O acordo foi negociado nas últimas semanas e resolve a necessidade de separação dos ativos angolanos do BPI: se o banco liderado por Fernando Ulrich continuasse a controlar o BFA, as imposições do Banco Central Europeu para bancos angolanos obrigariam a um aumento do capital do BPI de milhares de milhões de euros. Por outro lado, o acordo pacifica as relações entre o La Caixa e Isabel dos Santos, que ditaram um impasse estratégico do BPI nos últimos meses. A tensão nunca degenerou em conflito, mas essa possibilidade existia. Assim, é neutralizada.
O primeiro-ministro, António Costa, esteve pessoalmente envolvido no processo, depois de o governo ter assumido o dossier de clarificação acionista do sistema financeiro português. Também o novo Presidente da República, Marcelo Rebelo de Sousa, interveio, conforme o Expresso noticiou em manchete no semanário deste sábado. Carlos Costa, governador do Banco de Portugal, foi o terceiro apoio deste tripé de poderes públicos, em que os três intervenientes agiram de forma a que a solução final não só aplacasse a tensão no BPI mas também evitasse um eventual incidente com Angola. Chegou a estar em cima da mesa a possibilidade de o governo criar uma lei “à medida” do caso, que anulasse a blindagem de estatutos do BPI, que hoje obriga a que dois terços dos acionistas presentes em assembleia geral aprovem a venda do BFA. Havendo acordo, não é necessária a desblindagem, que poderia ser vista como uma afronta por Luanda: La Caixa e Santoro (“holding” de Isabel dos Santos) detêm, em conjunto, praticamente esses dois terços de capital.
A aprovação em Assembleia Geral do BPI é um dos passos necessários para formalizar o acordo.
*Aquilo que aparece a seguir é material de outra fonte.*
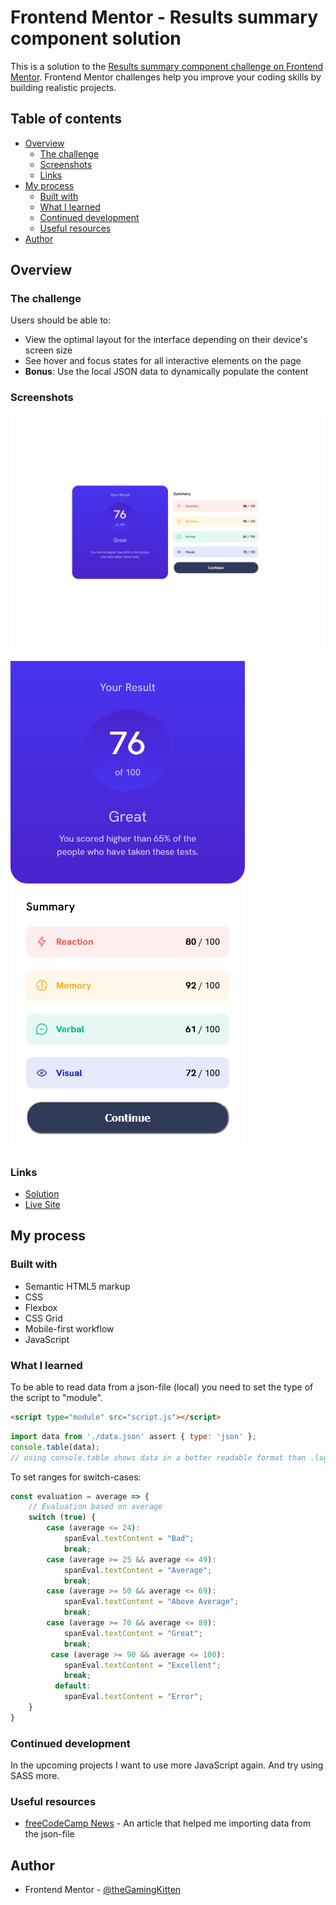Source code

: # Frontend Mentor - Results summary component solution

This is a solution to the [Results summary component challenge on Frontend Mentor](https://www.frontendmentor.io/challenges/results-summary-component-CE_K6s0maV). Frontend Mentor challenges help you improve your coding skills by building realistic projects. 

## Table of contents

- [Overview](#overview)
  - [The challenge](#the-challenge)
  - [Screenshots](#screenshots)
  - [Links](#links)
- [My process](#my-process)
  - [Built with](#built-with)
  - [What I learned](#what-i-learned)
  - [Continued development](#continued-development)
  - [Useful resources](#useful-resources)
- [Author](#author)

## Overview

### The challenge

Users should be able to:

- View the optimal layout for the interface depending on their device's screen size
- See hover and focus states for all interactive elements on the page
- **Bonus**: Use the local JSON data to dynamically populate the content

### Screenshots

![](./screenshot.jpg)

![](./screenshot_mobile.jpg)

### Links

- [Solution](https://github.com/theGamingKitten/results-summary-component-main)
- [Live Site](https://thegamingkitten.github.io/results-summary-component-main/)

## My process

### Built with

- Semantic HTML5 markup
- CSS
- Flexbox
- CSS Grid
- Mobile-first workflow
- JavaScript

### What I learned

To be able to read data from a json-file (local) you need to set the type of the script to "module".

```html
<script type="module" src="script.js"></script>
```
```js
import data from './data.json' assert { type: 'json' };
console.table(data);
// using console.table shows data in a better readable format than .log
```

To set ranges for switch-cases:
```js
const evaluation = average => {
    // Evaluation based on average
    switch (true) {
        case (average <= 24):
            spanEval.textContent = "Bad";
            break;
        case (average >= 25 && average <= 49):
            spanEval.textContent = "Average";
            break;
        case (average >= 50 && average <= 69):
            spanEval.textContent = "Above Average";
            break;
        case (average >= 70 && average <= 89):
            spanEval.textContent = "Great";
            break;
         case (average >= 90 && average <= 100):
            spanEval.textContent = "Excellent";
            break;
          default:
            spanEval.textContent = "Error";
    }
}
```

### Continued development

In the upcoming projects I want to use more JavaScript again.
And try using SASS more.

### Useful resources

- [freeCodeCamp News](https://www.freecodecamp.org/news/how-to-read-json-file-in-javascript/) - An article that helped me importing data from the json-file

## Author

- Frontend Mentor - [@theGamingKitten](https://www.frontendmentor.io/profile/theGamingKitten)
O outro passo é aprovação também em Assembleia Geral da angolana Unitel, acionista do BFA. Se ambas as assembleias de acionistas aprovarem o acordo, então o La Caixa comprará ações de Isabel dos Santos no BPI, que por sua vez vende ações do BFA aos angolanos.
Neste momento, o La Caixa detém 44,1% do BPI. A Santoro, segunda maior acionista do banco português, detém 18,6%. O BPI controla 50,5% do BFA, estando os demais 49,5% na posse da Unitel.